Stored data entries
__________
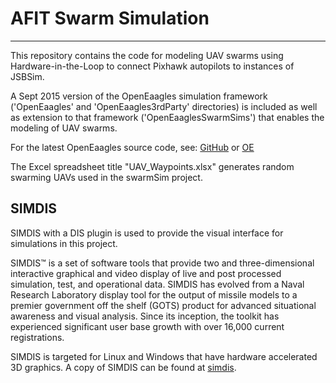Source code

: # AFIT Swarm Simulation
-------
This repository contains the code for modeling UAV swarms using
Hardware-in-the-Loop to connect Pixhawk autopilots to instances
of JSBSim.

A Sept 2015 version of the OpenEaagles simulation framework ('OpenEaagles' and
'OpenEaagles3rdParty' directories) is included as well as extension to that
framework ('OpenEaaglesSwarmSims') that enables the modeling of UAV swarms.

For the latest OpenEaagles source code, see:
[GitHub](https://github.com/doughodson) or [OE](http://www.openeaagles.org/)

The Excel spreadsheet title "UAV_Waypoints.xlsx" generates random swarming UAVs
used in the swarmSim project.

SIMDIS
-------

SIMDIS with a DIS plugin is used to provide the visual interface for simulations
in this project.

SIMDIS™ is a set of software tools that provide two and three-dimensional
interactive graphical and video display of live and post processed simulation,
test, and operational data. SIMDIS has evolved from a Naval Research Laboratory
display tool for the output of missile models to a premier government off the
shelf (GOTS) product for advanced situational awareness and visual analysis.
Since its inception, the toolkit has experienced significant user base growth
with over 16,000 current registrations.

SIMDIS is targeted for Linux and Windows that have hardware accelerated 3D graphics.
A copy of SIMDIS can be found at [simdis](https://simdis.nrl.navy.mil/).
__________
(Task directions)
Could you reproduce the entries verbatim, leaving out all pictures?

(Solved problem)
Source code

: # AFIT Swarm Simulation
-------
This repository contains the code for modeling UAV swarms using
Hardware-in-the-Loop to connect Pixhawk autopilots to instances
of JSBSim.

A Sept 2015 version of the OpenEaagles simulation framework ('OpenEaagles' and
'OpenEaagles3rdParty' directories) is included as well as extension to that
framework ('OpenEaaglesSwarmSims') that enables the modeling of UAV swarms.

For the latest OpenEaagles source code, see:
[GitHub](https://github.com/doughodson) or [OE](http://www.openeaagles.org/)

The Excel spreadsheet title "UAV_Waypoints.xlsx" generates random swarming UAVs
used in the swarmSim project.

SIMDIS
-------

SIMDIS with a DIS plugin is used to provide the visual interface for simulations
in this project.

SIMDIS™ is a set of software tools that provide two and three-dimensional
interactive graphical and video display of live and post processed simulation,
test, and operational data. SIMDIS has evolved from a Naval Research Laboratory
display tool for the output of missile models to a premier government off the
shelf (GOTS) product for advanced situational awareness and visual analysis.
Since its inception, the toolkit has experienced significant user base growth
with over 16,000 current registrations.

SIMDIS is targeted for Linux and Windows that have hardware accelerated 3D graphics.
A copy of SIMDIS can be found at [simdis](https://simdis.nrl.navy.mil/).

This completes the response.